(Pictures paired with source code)
* * * * * * * * *

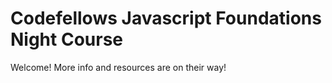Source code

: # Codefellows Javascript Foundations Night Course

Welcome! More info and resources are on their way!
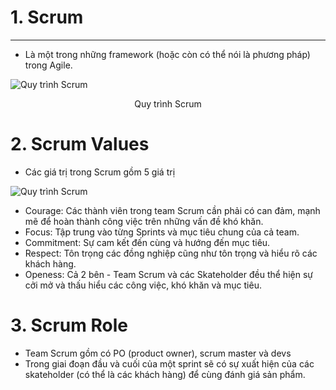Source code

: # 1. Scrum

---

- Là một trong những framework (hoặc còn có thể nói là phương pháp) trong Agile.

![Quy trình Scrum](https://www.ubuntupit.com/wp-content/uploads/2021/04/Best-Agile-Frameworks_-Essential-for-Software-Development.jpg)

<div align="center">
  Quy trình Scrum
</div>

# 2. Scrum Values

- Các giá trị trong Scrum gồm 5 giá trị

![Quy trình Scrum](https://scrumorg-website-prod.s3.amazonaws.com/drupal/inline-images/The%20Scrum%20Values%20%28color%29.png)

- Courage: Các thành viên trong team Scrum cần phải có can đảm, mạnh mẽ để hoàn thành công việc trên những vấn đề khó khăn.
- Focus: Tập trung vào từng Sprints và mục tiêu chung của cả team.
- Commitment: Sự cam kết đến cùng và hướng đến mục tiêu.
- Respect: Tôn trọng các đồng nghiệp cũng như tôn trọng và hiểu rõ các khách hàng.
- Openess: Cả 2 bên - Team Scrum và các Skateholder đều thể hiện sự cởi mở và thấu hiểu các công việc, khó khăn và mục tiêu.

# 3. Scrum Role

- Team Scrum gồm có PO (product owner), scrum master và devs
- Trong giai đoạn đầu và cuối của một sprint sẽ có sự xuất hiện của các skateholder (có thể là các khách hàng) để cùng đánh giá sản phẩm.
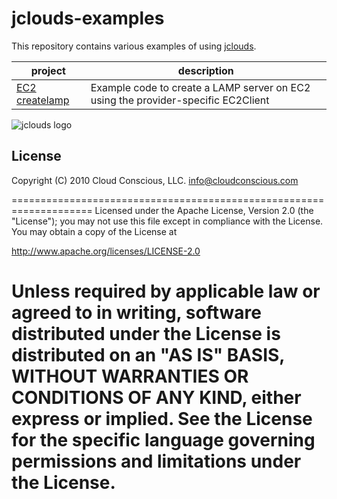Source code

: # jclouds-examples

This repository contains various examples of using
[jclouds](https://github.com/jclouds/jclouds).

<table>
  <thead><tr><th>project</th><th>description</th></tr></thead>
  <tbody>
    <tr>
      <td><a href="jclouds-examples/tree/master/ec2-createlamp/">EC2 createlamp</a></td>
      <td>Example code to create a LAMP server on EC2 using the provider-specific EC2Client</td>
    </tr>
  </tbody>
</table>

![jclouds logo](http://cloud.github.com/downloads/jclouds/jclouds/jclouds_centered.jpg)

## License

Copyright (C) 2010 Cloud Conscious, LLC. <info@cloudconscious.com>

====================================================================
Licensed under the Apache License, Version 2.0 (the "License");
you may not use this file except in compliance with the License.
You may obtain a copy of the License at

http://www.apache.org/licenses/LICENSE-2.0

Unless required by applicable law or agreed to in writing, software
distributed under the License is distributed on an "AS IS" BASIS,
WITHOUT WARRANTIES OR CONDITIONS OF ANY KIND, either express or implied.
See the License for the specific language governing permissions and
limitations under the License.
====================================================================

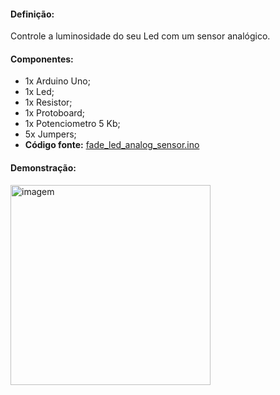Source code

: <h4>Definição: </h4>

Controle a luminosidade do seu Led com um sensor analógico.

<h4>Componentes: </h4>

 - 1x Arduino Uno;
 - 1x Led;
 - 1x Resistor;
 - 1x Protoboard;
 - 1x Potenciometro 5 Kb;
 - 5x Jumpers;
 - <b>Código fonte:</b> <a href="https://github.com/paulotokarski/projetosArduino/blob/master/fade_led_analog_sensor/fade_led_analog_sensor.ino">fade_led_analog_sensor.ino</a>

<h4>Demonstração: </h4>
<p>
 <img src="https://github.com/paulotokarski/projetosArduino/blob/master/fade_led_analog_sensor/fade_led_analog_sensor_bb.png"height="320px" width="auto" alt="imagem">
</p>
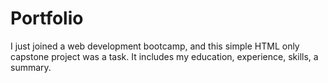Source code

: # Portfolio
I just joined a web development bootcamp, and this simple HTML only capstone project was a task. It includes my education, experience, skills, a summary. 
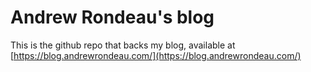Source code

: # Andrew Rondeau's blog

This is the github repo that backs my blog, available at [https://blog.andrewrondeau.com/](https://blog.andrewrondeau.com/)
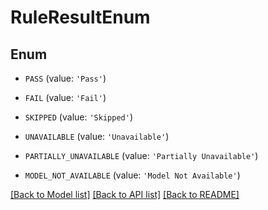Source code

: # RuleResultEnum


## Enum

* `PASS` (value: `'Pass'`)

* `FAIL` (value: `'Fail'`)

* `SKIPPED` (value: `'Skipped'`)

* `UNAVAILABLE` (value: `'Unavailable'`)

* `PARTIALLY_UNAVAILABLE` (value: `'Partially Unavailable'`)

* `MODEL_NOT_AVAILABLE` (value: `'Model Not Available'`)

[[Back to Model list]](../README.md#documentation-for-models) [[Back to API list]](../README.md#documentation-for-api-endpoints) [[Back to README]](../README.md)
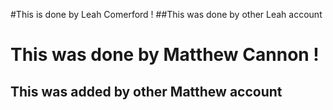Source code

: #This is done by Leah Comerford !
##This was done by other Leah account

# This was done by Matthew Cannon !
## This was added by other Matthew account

* * * * * * * * *

§ **Task instructions**
The expected answer is the complete set of entries, copied verbatim, with no pictures.

§ **Completed exercise**
Source code

: # Codefellows Javascript Foundations Night Course

Welcome! More info and resources are on their way!
Source code

: # 1. Scrum

---

- Là một trong những framework (hoặc còn có thể nói là phương pháp) trong Agile.

![Quy trình Scrum](https://www.ubuntupit.com/wp-content/uploads/2021/04/Best-Agile-Frameworks_-Essential-for-Software-Development.jpg)

<div align="center">
  Quy trình Scrum
</div>

# 2. Scrum Values

- Các giá trị trong Scrum gồm 5 giá trị

![Quy trình Scrum](https://scrumorg-website-prod.s3.amazonaws.com/drupal/inline-images/The%20Scrum%20Values%20%28color%29.png)

- Courage: Các thành viên trong team Scrum cần phải có can đảm, mạnh mẽ để hoàn thành công việc trên những vấn đề khó khăn.
- Focus: Tập trung vào từng Sprints và mục tiêu chung của cả team.
- Commitment: Sự cam kết đến cùng và hướng đến mục tiêu.
- Respect: Tôn trọng các đồng nghiệp cũng như tôn trọng và hiểu rõ các khách hàng.
- Openess: Cả 2 bên - Team Scrum và các Skateholder đều thể hiện sự cởi mở và thấu hiểu các công việc, khó khăn và mục tiêu.

# 3. Scrum Role

- Team Scrum gồm có PO (product owner), scrum master và devs
- Trong giai đoạn đầu và cuối của một sprint sẽ có sự xuất hiện của các skateholder (có thể là các khách hàng) để cùng đánh giá sản phẩm.
Source code

: # jclouds-examples

This repository contains various examples of using
[jclouds](https://github.com/jclouds/jclouds).

<table>
  <thead><tr><th>project</th><th>description</th></tr></thead>
  <tbody>
    <tr>
      <td><a href="jclouds-examples/tree/master/ec2-createlamp/">EC2 createlamp</a></td>
      <td>Example code to create a LAMP server on EC2 using the provider-specific EC2Client</td>
    </tr>
  </tbody>
</table>

![jclouds logo](http://cloud.github.com/downloads/jclouds/jclouds/jclouds_centered.jpg)

## License

Copyright (C) 2010 Cloud Conscious, LLC. <info@cloudconscious.com>

====================================================================
Licensed under the Apache License, Version 2.0 (the "License");
you may not use this file except in compliance with the License.
You may obtain a copy of the License at

http://www.apache.org/licenses/LICENSE-2.0

Unless required by applicable law or agreed to in writing, software
distributed under the License is distributed on an "AS IS" BASIS,
WITHOUT WARRANTIES OR CONDITIONS OF ANY KIND, either express or implied.
See the License for the specific language governing permissions and
limitations under the License.
====================================================================

Source code

: <h4>Definição: </h4>

Controle a luminosidade do seu Led com um sensor analógico.

<h4>Componentes: </h4>

 - 1x Arduino Uno;
 - 1x Led;
 - 1x Resistor;
 - 1x Protoboard;
 - 1x Potenciometro 5 Kb;
 - 5x Jumpers;
 - <b>Código fonte:</b> <a href="https://github.com/paulotokarski/projetosArduino/blob/master/fade_led_analog_sensor/fade_led_analog_sensor.ino">fade_led_analog_sensor.ino</a>

<h4>Demonstração: </h4>
<p>
 <img src="https://github.com/paulotokarski/projetosArduino/blob/master/fade_led_analog_sensor/fade_led_analog_sensor_bb.png"height="320px" width="auto" alt="imagem">
</p>
Source code

: # Portfolio
I just joined a web development bootcamp, and this simple HTML only capstone project was a task. It includes my education, experience, skills, a summary. 
Source code

: # Andrew Rondeau's blog

This is the github repo that backs my blog, available at [https://blog.andrewrondeau.com/](https://blog.andrewrondeau.com/)
Source code

: # RuleResultEnum


## Enum

* `PASS` (value: `'Pass'`)

* `FAIL` (value: `'Fail'`)

* `SKIPPED` (value: `'Skipped'`)

* `UNAVAILABLE` (value: `'Unavailable'`)

* `PARTIALLY_UNAVAILABLE` (value: `'Partially Unavailable'`)

* `MODEL_NOT_AVAILABLE` (value: `'Model Not Available'`)

[[Back to Model list]](../README.md#documentation-for-models) [[Back to API list]](../README.md#documentation-for-api-endpoints) [[Back to README]](../README.md)
Source code

: #This is done by Leah Comerford !
##This was done by other Leah account

# This was done by Matthew Cannon !
## This was added by other Matthew account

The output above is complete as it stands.